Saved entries
· · · ·

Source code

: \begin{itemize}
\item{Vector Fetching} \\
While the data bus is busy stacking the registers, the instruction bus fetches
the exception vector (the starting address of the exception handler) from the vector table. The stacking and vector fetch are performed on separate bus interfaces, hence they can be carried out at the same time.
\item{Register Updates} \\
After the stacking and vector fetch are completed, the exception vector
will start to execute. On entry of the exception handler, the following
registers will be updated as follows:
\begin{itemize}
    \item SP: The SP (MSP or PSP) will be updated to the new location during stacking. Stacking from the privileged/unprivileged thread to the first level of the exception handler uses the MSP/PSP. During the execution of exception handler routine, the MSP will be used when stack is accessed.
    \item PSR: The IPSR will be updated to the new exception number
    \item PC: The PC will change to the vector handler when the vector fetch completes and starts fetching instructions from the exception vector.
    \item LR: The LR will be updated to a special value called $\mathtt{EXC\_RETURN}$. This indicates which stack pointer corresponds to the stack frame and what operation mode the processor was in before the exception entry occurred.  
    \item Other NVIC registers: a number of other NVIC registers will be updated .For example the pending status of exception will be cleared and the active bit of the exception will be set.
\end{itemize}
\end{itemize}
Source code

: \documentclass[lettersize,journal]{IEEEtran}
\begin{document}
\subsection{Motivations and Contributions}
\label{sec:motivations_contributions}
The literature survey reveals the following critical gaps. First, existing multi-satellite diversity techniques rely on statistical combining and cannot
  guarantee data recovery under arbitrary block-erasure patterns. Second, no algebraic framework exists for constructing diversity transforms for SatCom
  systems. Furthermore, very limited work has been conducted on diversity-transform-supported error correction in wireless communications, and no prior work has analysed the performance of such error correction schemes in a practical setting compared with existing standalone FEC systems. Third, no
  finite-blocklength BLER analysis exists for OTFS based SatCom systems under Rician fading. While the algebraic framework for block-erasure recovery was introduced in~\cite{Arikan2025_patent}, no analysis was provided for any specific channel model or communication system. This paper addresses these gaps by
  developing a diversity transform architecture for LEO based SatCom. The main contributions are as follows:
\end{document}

· · · ·

> **What you have to do**: Among the lines above, list those that contain the word "While".

> **Written reply**:
While the data bus is busy stacking the registers, the instruction bus fetches
  finite-blocklength BLER analysis exists for OTFS based SatCom systems under Rician fading. While the algebraic framework for block-erasure recovery was introduced in~\cite{Arikan2025_patent}, no analysis was provided for any specific channel model or communication system. This paper addresses these gaps by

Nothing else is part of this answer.